La tête de Nashita pivota avec autant de précision que si elle était montée sur des roulements à billes. Son expression renfrognée ne changea pas.
— Nous n’avons jamais engagé nos forces dans un conflit aussi grave pour l’avenir de l’Hégémonie, sénateur Richeau, répliqua-t-il.
— J’avais déjà très bien compris cela, dit-elle. Mais ma question concerne plutôt l’impact éventuel de cet engagement sur nos défenses dans les autres régions du Retz. Ne sommes-nous pas en train de prendre de terribles risques ?
Nashita émit un grognement. Les diagrammes qui occupaient le vaste espace derrière lui se refondirent, offrant le spectacle étonnant d’une Voie Lactée vue d’un point situé bien au-dessus du plan de l’écliptique. Puis l’angle de vision changea, et nous eûmes l’impression de nous précipiter à une vitesse vertigineuse vers l’un des bras spiralés, jusqu’au moment où le treillis bleu du réseau distrans devint visible. C’était l’Hégémonie, un noyau doré aux contours irréguliers, aux spires et aux pseudopodes qui s’étendaient vers le nimbe gris des mondes du Protectorat. Le Retz semblait avoir une structure aléatoire, et paraissait écrasé par la taille gigantesque de la galaxie. Les deux impressions reflétaient bien la réalité.
L’affichage changea encore, et le Retz et les mondes coloniaux, entourés de quelques centaines d’étoiles destinées à fournir une perspective, devinrent l’univers.
— Voici la position de nos unités à l’heure actuelle, expliqua Nashita.
Au milieu du vert et de l’or, plusieurs centaines de points orange se mirent à briller intensément. La concentration la plus dense se trouvait autour d’un protectorat lointain que je mis quelques secondes à identifier comme étant Hypérion.
— Vous voyez ici la position des essaims extros selon les derniers relevés dont nous disposons, continua l’amiral.
Une douzaine de lignes rouges apparurent, des vecteurs et des traînées Doppler de décalage vers le bleu indiquant la direction des déplacements.

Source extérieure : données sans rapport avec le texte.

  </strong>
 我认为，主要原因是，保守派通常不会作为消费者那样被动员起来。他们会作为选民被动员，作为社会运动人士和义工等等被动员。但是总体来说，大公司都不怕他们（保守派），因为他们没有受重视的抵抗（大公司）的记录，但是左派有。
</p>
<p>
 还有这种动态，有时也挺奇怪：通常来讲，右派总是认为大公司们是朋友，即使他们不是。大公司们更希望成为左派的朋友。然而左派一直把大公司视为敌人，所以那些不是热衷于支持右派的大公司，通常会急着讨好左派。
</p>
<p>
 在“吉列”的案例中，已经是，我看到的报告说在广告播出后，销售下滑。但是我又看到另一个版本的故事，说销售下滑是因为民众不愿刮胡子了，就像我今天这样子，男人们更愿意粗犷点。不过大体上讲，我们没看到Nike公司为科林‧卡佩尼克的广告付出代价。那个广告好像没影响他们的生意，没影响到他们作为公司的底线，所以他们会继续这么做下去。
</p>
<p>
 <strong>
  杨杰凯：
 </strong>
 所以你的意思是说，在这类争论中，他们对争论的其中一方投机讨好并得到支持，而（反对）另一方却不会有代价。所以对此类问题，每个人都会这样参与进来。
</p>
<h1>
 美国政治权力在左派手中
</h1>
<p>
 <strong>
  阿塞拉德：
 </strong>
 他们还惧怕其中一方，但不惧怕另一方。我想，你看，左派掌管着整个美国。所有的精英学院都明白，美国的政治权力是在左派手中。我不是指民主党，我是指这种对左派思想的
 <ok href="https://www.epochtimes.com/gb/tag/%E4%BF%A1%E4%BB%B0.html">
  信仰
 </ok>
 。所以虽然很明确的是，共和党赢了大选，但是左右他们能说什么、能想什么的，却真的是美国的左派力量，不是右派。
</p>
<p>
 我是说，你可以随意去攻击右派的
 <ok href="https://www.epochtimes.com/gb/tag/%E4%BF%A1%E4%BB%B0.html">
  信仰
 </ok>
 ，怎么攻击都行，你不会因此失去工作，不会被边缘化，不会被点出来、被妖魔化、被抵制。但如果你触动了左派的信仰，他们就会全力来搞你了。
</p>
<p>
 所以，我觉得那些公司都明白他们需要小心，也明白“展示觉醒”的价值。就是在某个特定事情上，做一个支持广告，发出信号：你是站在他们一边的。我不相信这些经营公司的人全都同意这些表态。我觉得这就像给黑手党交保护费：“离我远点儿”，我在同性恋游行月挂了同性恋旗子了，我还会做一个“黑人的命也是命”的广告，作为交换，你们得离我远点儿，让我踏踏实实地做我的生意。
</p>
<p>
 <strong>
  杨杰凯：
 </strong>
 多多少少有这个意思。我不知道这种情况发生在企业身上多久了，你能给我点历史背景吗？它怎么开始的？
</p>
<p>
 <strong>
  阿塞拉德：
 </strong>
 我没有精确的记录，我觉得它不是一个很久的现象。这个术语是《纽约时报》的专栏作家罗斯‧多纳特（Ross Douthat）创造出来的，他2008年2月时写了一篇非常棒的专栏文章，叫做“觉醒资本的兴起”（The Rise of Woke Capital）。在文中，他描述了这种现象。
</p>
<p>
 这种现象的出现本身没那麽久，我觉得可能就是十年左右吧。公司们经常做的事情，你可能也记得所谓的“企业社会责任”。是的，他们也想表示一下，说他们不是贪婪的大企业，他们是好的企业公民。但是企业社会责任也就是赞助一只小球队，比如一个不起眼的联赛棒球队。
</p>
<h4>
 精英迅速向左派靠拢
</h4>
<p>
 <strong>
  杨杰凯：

Même à cette échelle, aucun vecteur extro ne semblait entrer en intersection avec l’espace hégémonien, à l’exception du gros essaim qui paraissait incurver sa trajectoire vers le système d’Hypérion.
Je remarquai que les déploiements spatiaux de la Force reproduisaient la plupart du temps les vecteurs des essaims, à part quelques concentrations à proximité des bases et des mondes à problèmes tels que Bressia, Alliance-Maui et Qom-Riyad.
— Amiral, déclara Gladstone, coupant court à toute description de ces déploiements, je suppose que vous avez tenu compte, dans vos estimations, du temps de déplacement de vos unités, pour le cas où une menace apparaîtrait dans un autre secteur.
La figure renfrognée de Nashita esquissa ce qui aurait pu passer pour un sourire. Il répondit, avec un rien de condescendance dans la voix :
— Bien sûr, madame la Présidente. Si vous voulez bien regarder plus attentivement l’essaim le plus proche de celui qui menace Hypérion…
L’affichage grossit et se déplaça pour se concentrer sur les vecteurs rouges qui surmontaient un nuage doré situé, d’après mes estimations, à peu près dans la région d’Heaven’s Gate, du Bosquet de Dieu et de Mare Infinitus. À cette échelle, la menace extro semblait vraiment lointaine.
— Nos estimations sur la migration de cet essaim reposent sur les traînées Hawking captées par des stations d’écoute situées à l’intérieur et à l’extérieur du Retz, expliqua-t-il. En outre, nos sondes lointaines vérifient assez fréquemment la taille et la direction de chaque essaim.
— Qu’entendez-vous par « assez fréquemment », amiral ? demanda le sénateur Kolchev.